For at least the reasons stated above, and for other reasons stated below which will become apparent to those skilled in the art upon reading and understanding the present specification, there is a need in the art for Magic-T is compact and has less slotline radiation loss. There is also a need for improved Magic-T with reduced slotline radiation.

SUMMARY

The above-mentioned shortcomings, disadvantages and problems are addressed herein, which will be understood by reading and studying the following specification.

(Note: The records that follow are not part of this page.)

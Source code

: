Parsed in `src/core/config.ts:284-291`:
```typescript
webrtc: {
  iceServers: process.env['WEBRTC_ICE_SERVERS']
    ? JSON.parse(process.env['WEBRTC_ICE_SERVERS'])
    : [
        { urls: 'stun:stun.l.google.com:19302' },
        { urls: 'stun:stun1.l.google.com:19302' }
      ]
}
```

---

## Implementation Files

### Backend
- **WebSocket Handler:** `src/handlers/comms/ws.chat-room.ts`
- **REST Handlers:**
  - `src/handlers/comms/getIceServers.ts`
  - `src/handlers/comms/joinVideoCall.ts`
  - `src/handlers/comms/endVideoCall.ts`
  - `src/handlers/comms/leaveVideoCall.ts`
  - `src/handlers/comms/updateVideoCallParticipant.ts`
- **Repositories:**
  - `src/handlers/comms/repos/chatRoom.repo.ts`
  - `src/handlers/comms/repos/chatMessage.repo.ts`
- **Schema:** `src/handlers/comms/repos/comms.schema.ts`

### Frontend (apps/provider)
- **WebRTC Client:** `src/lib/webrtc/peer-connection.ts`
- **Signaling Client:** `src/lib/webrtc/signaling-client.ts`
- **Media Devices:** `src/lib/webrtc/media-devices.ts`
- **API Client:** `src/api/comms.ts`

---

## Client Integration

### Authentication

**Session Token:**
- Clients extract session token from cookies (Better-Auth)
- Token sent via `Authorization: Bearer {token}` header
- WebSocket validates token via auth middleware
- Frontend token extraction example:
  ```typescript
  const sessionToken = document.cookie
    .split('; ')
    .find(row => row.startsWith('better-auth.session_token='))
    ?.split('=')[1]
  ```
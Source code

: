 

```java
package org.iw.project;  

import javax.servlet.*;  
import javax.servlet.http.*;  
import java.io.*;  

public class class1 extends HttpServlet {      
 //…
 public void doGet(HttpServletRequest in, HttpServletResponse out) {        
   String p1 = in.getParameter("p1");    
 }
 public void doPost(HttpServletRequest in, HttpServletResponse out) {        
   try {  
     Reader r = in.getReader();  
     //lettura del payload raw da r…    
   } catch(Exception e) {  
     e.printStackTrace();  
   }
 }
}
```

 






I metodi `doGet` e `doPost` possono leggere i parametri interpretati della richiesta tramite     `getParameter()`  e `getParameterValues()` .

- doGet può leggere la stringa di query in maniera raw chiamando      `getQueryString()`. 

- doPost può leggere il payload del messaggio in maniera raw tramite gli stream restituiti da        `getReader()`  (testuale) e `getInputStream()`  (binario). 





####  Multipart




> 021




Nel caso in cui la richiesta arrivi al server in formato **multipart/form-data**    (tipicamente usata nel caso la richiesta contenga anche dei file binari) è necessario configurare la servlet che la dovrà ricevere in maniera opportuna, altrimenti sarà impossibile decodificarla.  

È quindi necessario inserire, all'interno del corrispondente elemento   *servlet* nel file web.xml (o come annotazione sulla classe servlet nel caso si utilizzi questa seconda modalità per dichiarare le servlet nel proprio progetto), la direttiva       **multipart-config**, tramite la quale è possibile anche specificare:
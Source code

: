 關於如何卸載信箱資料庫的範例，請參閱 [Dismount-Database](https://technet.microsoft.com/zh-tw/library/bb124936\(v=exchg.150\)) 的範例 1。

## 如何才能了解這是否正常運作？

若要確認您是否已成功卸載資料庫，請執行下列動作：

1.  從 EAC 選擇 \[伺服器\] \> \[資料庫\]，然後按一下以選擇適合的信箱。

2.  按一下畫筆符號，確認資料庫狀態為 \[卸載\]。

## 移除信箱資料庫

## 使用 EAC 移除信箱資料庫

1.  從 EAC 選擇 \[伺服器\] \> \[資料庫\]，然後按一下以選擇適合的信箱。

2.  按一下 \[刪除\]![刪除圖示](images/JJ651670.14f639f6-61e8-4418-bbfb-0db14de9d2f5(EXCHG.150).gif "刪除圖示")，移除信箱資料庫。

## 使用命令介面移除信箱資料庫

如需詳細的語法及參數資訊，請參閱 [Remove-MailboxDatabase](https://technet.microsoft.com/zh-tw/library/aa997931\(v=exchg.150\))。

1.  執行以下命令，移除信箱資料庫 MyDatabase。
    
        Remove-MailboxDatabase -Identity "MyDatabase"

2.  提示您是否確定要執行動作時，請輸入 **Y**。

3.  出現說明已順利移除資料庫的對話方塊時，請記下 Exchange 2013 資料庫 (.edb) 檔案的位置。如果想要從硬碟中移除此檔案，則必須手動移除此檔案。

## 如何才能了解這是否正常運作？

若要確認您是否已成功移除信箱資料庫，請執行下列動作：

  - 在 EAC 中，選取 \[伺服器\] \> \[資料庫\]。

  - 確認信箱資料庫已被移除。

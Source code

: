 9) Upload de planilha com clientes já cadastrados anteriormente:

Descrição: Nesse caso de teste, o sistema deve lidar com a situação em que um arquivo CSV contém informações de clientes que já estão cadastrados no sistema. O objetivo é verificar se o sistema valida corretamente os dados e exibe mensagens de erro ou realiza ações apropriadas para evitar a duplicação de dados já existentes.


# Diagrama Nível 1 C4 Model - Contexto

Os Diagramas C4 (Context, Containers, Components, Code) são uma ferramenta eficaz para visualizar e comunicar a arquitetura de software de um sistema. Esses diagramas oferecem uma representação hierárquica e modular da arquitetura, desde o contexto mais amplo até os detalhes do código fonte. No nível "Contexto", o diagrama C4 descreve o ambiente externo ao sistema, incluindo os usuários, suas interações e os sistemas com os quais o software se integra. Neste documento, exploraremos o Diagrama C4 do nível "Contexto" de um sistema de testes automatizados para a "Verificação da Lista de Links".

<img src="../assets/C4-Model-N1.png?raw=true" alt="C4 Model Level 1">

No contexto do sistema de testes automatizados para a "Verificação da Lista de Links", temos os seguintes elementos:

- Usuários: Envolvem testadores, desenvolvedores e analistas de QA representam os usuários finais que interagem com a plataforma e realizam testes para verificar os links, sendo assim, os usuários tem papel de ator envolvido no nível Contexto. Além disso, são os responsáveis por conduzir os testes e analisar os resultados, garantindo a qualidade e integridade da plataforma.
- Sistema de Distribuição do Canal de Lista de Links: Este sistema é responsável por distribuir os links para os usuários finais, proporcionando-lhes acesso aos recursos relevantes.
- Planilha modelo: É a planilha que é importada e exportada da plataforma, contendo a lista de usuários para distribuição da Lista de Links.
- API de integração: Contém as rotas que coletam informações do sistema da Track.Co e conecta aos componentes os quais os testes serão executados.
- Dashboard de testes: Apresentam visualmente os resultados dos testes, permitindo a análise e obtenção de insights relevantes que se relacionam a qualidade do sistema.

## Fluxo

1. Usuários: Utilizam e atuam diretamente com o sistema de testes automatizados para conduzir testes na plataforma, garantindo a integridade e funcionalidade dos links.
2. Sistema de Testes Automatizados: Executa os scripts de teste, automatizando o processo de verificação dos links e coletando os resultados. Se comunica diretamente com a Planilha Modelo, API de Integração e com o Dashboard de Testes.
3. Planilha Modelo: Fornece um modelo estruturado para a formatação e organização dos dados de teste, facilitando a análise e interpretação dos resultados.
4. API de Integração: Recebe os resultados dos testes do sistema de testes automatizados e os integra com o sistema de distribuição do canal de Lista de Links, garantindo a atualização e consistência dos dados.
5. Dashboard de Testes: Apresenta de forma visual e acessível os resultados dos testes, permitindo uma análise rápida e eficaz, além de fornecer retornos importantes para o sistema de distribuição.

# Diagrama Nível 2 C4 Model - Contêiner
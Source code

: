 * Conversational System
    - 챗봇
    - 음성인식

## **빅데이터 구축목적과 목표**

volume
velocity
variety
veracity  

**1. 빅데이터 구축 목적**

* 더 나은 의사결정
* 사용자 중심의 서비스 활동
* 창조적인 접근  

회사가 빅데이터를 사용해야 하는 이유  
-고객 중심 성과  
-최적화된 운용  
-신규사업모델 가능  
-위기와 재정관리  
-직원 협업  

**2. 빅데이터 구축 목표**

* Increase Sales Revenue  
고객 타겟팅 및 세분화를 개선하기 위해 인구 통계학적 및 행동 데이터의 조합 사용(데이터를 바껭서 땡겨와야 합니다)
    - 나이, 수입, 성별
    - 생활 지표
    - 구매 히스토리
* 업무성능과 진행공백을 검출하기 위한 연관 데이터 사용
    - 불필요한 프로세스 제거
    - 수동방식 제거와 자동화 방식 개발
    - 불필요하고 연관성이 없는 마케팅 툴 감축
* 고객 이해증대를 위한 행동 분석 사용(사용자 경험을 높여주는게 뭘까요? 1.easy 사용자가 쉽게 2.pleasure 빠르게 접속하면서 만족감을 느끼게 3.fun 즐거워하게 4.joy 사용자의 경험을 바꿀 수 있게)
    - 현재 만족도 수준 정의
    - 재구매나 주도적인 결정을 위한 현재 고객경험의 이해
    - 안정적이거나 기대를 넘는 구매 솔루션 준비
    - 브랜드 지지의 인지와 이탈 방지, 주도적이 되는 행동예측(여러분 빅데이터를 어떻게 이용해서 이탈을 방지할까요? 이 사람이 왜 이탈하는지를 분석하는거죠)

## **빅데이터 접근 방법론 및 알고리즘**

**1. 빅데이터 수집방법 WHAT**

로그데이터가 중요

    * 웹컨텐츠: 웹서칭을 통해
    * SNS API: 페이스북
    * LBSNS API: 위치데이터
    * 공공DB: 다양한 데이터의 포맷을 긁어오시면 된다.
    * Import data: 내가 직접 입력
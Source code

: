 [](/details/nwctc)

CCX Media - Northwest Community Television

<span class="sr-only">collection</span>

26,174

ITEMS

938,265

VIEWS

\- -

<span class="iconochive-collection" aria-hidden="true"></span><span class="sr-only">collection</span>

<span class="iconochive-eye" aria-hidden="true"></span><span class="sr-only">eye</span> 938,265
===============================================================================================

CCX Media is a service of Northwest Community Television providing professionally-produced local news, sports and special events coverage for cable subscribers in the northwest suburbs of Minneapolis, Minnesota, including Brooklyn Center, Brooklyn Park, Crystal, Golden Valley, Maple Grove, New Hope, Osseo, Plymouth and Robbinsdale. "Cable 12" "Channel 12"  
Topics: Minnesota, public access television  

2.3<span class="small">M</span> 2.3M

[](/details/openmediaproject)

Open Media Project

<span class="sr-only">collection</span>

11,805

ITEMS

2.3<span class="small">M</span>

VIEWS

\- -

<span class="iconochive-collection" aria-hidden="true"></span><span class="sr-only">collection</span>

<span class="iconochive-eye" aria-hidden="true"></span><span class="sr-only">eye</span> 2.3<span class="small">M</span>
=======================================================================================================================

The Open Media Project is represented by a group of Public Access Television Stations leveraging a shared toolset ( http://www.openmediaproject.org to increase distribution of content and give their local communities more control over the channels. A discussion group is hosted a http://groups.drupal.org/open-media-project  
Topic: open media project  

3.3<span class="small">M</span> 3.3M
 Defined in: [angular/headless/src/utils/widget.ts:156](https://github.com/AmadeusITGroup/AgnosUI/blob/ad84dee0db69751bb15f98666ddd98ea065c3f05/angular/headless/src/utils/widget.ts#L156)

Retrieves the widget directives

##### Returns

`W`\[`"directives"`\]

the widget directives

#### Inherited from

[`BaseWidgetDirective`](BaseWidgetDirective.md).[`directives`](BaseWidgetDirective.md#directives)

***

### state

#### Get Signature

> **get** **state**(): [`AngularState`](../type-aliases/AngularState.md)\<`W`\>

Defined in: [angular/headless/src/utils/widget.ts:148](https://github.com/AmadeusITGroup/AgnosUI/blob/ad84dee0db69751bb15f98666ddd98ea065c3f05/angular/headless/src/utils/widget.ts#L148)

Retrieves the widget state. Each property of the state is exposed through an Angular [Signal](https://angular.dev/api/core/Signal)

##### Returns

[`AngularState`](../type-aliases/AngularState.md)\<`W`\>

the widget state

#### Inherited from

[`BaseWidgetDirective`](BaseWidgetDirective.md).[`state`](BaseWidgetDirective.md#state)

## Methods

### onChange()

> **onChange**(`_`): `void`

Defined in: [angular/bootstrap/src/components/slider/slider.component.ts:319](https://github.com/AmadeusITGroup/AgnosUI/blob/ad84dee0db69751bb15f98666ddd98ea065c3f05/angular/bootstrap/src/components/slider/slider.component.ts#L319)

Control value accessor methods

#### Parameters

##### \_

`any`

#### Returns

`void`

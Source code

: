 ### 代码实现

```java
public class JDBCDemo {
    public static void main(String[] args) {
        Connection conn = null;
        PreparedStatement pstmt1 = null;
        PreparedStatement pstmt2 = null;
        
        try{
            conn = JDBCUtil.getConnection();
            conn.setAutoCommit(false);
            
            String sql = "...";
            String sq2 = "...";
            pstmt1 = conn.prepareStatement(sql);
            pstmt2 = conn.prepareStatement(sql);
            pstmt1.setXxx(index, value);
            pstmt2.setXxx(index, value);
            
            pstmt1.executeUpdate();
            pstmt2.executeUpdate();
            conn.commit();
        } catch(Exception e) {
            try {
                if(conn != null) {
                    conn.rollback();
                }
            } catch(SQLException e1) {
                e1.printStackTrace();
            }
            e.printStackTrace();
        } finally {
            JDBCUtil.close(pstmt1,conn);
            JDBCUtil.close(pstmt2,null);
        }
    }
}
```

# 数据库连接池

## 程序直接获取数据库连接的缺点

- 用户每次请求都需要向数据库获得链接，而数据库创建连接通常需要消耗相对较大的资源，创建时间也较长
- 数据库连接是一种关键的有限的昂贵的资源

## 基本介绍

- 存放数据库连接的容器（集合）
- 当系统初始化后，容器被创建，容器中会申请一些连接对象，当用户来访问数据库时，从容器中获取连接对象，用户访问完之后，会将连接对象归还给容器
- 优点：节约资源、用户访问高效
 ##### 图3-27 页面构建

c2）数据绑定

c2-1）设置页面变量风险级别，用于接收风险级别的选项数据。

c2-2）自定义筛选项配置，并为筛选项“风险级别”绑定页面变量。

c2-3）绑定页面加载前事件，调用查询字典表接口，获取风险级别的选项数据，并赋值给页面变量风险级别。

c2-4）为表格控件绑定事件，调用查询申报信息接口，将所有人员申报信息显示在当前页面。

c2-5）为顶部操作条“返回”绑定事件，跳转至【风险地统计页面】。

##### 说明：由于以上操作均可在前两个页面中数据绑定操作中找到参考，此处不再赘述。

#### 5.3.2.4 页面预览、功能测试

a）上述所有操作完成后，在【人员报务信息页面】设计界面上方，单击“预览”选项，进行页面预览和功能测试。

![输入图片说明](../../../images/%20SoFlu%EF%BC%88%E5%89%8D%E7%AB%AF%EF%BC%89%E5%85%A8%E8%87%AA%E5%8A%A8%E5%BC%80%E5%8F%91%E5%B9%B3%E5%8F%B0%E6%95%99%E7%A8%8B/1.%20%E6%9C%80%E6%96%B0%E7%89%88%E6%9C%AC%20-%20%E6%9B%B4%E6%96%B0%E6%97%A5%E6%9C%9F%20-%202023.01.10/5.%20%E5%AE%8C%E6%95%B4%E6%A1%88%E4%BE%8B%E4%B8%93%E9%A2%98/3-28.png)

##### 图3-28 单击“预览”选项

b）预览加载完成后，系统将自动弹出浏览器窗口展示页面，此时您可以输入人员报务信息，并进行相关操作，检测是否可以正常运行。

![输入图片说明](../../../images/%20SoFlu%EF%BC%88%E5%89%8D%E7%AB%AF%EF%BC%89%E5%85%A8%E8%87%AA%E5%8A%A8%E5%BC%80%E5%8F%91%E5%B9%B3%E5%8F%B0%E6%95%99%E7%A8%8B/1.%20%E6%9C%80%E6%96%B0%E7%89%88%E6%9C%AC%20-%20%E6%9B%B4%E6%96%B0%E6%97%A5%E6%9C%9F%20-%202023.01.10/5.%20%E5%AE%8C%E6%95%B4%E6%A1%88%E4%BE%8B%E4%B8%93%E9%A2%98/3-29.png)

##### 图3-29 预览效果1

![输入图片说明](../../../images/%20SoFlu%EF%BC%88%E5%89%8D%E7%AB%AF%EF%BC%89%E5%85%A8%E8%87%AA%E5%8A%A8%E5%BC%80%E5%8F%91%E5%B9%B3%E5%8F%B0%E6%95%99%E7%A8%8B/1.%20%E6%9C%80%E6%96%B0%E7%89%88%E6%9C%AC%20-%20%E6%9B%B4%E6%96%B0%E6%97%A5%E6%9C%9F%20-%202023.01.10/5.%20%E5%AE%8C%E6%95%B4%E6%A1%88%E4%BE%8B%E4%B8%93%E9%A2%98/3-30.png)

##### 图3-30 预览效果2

The invention uses the complementary properties of microstrip and slotline to produce a compact broadband out-of-phase combining structure with minimum loss due to slot line radiation. The structure has low loss and is highly symmetric which causes the structure to be less dependent on the transmission line phase variation. As a result, the structure has high port E-H isolation, extremely high phase balance, and has broadband response. The overall bandwidth is mainly limited by the slotline termination and the impedance transformation at the port. The ability to combine signal using only transmission line and slotline without incorporating complex fabrication processes such as bondwires, viaholes or airbridges.

In one aspect, the invention provides a microwave circuit arrangement having a Magic-T waveguide circuit element with a first and second input port and an output port, a microstrip slotline transition circuit with an input/output port, and a slotline coupling the Magic-T waveguide circuit element and the microstrip slotline transition circuit.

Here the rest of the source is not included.